Our Moment of Vainglory
By Michael A. Ledeen
Posted: Friday, January 16, 2004

ARTICLES
National Review Online
Publication Date: January 16, 2004

We are now making the Afghans and the Iraqis pay a terrible price for American political correctness, and the price is being exacted by our diplomats and misnamed "strategists." The fundamental error--enshrined, as the splendid Diane Ravitch has recently explained in her stellar work on American history textbooks--is the belief that American political and civic culture is just one among many, no better and quite likely considerably worse, than most. Hence we have no right to tell anyone, here or elsewhere, how they should behave.

This leads inevitably to one of Jerry Bremer's favorite dicta, which is that the United States policy in Iraq must be "even-handed." We will not support one party, or group, or faction, against the others. We're not going to take sides. We will manage things in such a way that all Iraqis will have a fair shot at political participation, and then we will let the Iraqis decide what they want.

That doctrine is lethal to freedom in the Middle East, where none of the many active tyrants in the region has the slightest interest in even-handedness. The tyrants want to survive, and if at all possible, to win. They do not want free societies or polities in Iraq and Afghanistan, because they fear the spread of freedom to their own countries, which would spell their doom. So they are feverishly supporting their own tyrannical kind under the benevolent noses of American overseers. The Saudis, Iranians, Syrians, and others are pouring money, mullahs, imams, killers, and political enforcers into the recently liberated countries. They are spending millions of dollars to blanket Iraq with anti-American, fanatical broadcasts from an amazing number of radio and television stations (Iran alone is running more than ten of them), and they are supporting those Iraqis who will push for Islamic tyrannies in both countries.

Our misguided notion of even-handedness is in effect a surrender to the forces of tyranny. We do nothing to support the pro-democratic, basically secular groups and parties, we in fact have long withheld funding (despite laws and appropriations to the contrary) from the Iraqi National Congress--a pro-American, democratic, inclusive, and even multicultural umbrella group--and we have recently acquiesced in legislation in both Iraq and Afghanistan that gives Islamic law--sharia--privileged standing, specifically in civil marriage and inheritance procedures.

No wonder the Baghdad dentist who operates www.healingiraq.com writes caustically "I'm so happy about this, now I can marry and divorce in any way I like. Yay! I'm at the moment gathering family members to go to the local cleric so I can divorce my fourth wife which I don't really like anymore, and get myself an 11 year-old virgin. All the other small details will be settled within the family and with the blessings of the Sayid."
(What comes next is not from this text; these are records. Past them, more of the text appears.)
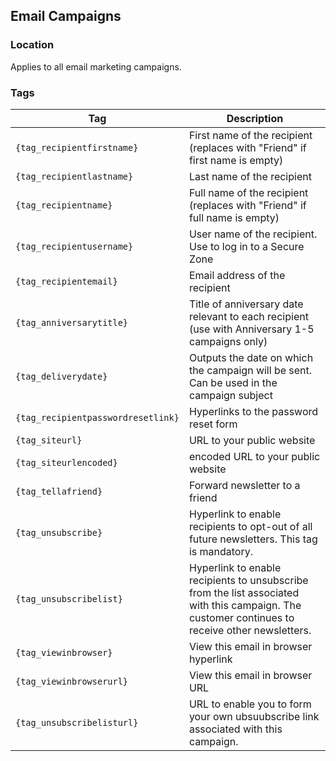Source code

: ## Email Campaigns

### Location

Applies to all email marketing campaigns.

### Tags

Tag | Description
-------------- | -------------
`{tag_recipientfirstname}` | First name of the recipient (replaces with "Friend" if first name is empty)
`{tag_recipientlastname}` | Last name of the recipient
`{tag_recipientname}` | Full name of the recipient (replaces with "Friend" if full name is empty)
`{tag_recipientusername}` | User name of the recipient. Use to log in to a Secure Zone
`{tag_recipientemail}` | Email address of the recipient
`{tag_anniversarytitle}` | Title of anniversary date relevant to each recipient (use with Anniversary 1-5 campaigns only)
`{tag_deliverydate}` | Outputs the date on which the campaign will be sent. Can be used in the campaign subject
`{tag_recipientpasswordresetlink}` | Hyperlinks to the password reset form
`{tag_siteurl}` | URL to your public website
`{tag_siteurlencoded}` | encoded URL to your public website
`{tag_tellafriend}` | Forward newsletter to a friend
`{tag_unsubscribe}` | Hyperlink to enable recipients to opt-out of all future newsletters. This tag is mandatory.
`{tag_unsubscribelist}` | Hyperlink to enable recipients to unsubscribe from the list associated with this campaign. The customer continues to receive other newsletters.
`{tag_viewinbrowser}` | View this email in browser hyperlink
`{tag_viewinbrowserurl}` | View this email in browser URL
`{tag_unsubscribelisturl}` | URL to enable you to form your own ubsuubscribe link associated with this campaign.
President Bush should tremble at the thought that all our efforts to bring democracy to the Middle East will, instead, replace one form of tyranny with another. He should have been outraged when our ambassador plenipotentiary in Kabul, Zalmay Khalilzad, twice accepted the definition of Afghanistan as an Islamic republic. He should intervene to stop (Islamic) legal proceedings against two Afghan women now charged with "blasphemy" for questioning the desirability of giving sharia special status in the new national constitution. And he should insist that Americans not fight, and even die, for the creation of yet more theocratic states in the Middle East.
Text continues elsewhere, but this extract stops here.